—D'accord! s'écria Marforio. Est-ce que par hasard, prince, vous voudriez susciter, encourager une opposition, une cabale contre mon grand système? parlez, dites-le!

—Moi! murmura Lorenzo, je viens vous demander le droit d'aimer Marta.

—Tiens! c'est vrai, répliqua le docteur Marforio, en replaçant le bocal pour prendre la main de sa fille, je l'avais oublié. Vous me parlez du droit? il me semble que vous l'avez un peu usurpé, mon prince. Sans rancune. Mais la fille du docteur Marforio ne peut pas être la femme du prince Lorenzo.

—Oh! je foule aux pieds les préjugés de ma naissance, dit Lorenzo d'un petit air révolutionnaire.

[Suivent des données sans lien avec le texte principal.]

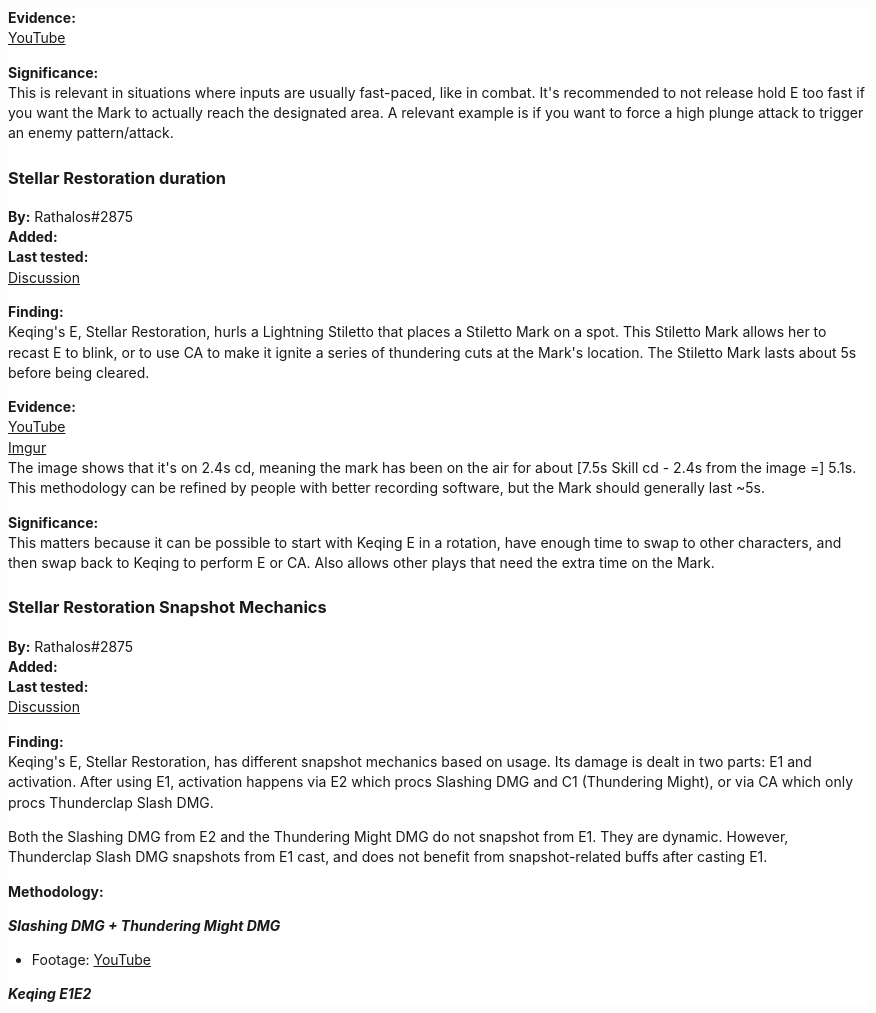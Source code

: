**Evidence:**  
[YouTube](https://youtu.be/mbmTXhwWfwQ)

**Significance:**  
This is relevant in situations where inputs are usually fast-paced, like in combat. It's recommended to not release hold E too fast if you want the Mark to actually reach the designated area. A relevant example is if you want to force a high plunge attack to trigger an enemy pattern/attack.

### Stellar Restoration duration

**By:** Rathalos\#2875  
**Added:** <Version date="2022-07-18" />  
**Last tested:** <VersionHl date="2022-07-18" />  
[Discussion](https://tickets.deeznuts.moe/transcripts/some-keqing-mechanics)

**Finding:**  
Keqing's E, Stellar Restoration, hurls a Lightning Stiletto that places a Stiletto Mark on a spot. This Stiletto Mark allows her to recast E to blink, or to use CA to make it ignite a series of thundering cuts at the Mark's location. The Stiletto Mark lasts about 5s before being cleared.

**Evidence:**  
[YouTube](https://youtu.be/GCn2tvPxk-o)  
[Imgur](https://imgur.com/a/2Lb0tp9)  
The image shows that it's on 2.4s cd, meaning the mark has been on the air for about [7.5s Skill cd - 2.4s from the image =] 5.1s. This methodology can be refined by people with better recording software, but the Mark should generally last ~5s.

**Significance:**  
This matters because it can be possible to start with Keqing E in a rotation, have enough time to swap to other characters, and then swap back to Keqing to perform E or CA. Also allows other plays that need the extra time on the Mark.

### Stellar Restoration Snapshot Mechanics

**By:** Rathalos\#2875  
**Added:** <Version date="2022-07-18" />  
**Last tested:** <VersionHl date="2022-07-18" />  
[Discussion](https://tickets.deeznuts.moe/transcripts/some-keqing-mechanics)

**Finding:**  
Keqing's E, Stellar Restoration, has different snapshot mechanics based on usage. Its damage is dealt in two parts: E1 and activation. After using E1, activation happens via E2 which procs Slashing DMG and C1 (Thundering Might), or via CA which only procs Thunderclap Slash DMG.

Both the Slashing DMG from E2 and the Thundering Might DMG do not snapshot from E1. They are dynamic. However, Thunderclap Slash DMG snapshots from E1 cast, and does not benefit from snapshot-related buffs after casting E1.

**Methodology:**

**_Slashing DMG + Thundering Might DMG_**

* Footage: [YouTube](https://youtu.be/YLf-w2gebMg)

**_Keqing E1E2_**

—Parbleu! et moi aussi, repartit le savant; mais j'entends que Marta soit la récompense de l'homme de génie qui me comprendra, et qui m'aidera à appliquer mon système au gouvernement des États.

Lorenzo pâlit; le bon jeune homme avait des scrupules. Il croyait que les sujets de son père ne lui appartenaient pas sans condition, et qu'il manquerait peut-être à ses devoirs d'héritier présomptif, en promettant de les livrer. On le voit, Lorenzo avait été mal élevé et ne connaissait pas ses droits, en s'exagérant ses devoirs.

—Monsieur le docteur, répondit-il gravement, ne faisons pas d'une question de bonheur intime une question de politique. Les destins de la principauté me sont chers; mais nous n'en sommes pas seuls les arbitres. Réglons ce qui nous intéresse personnellement; plus tard, nous verrons.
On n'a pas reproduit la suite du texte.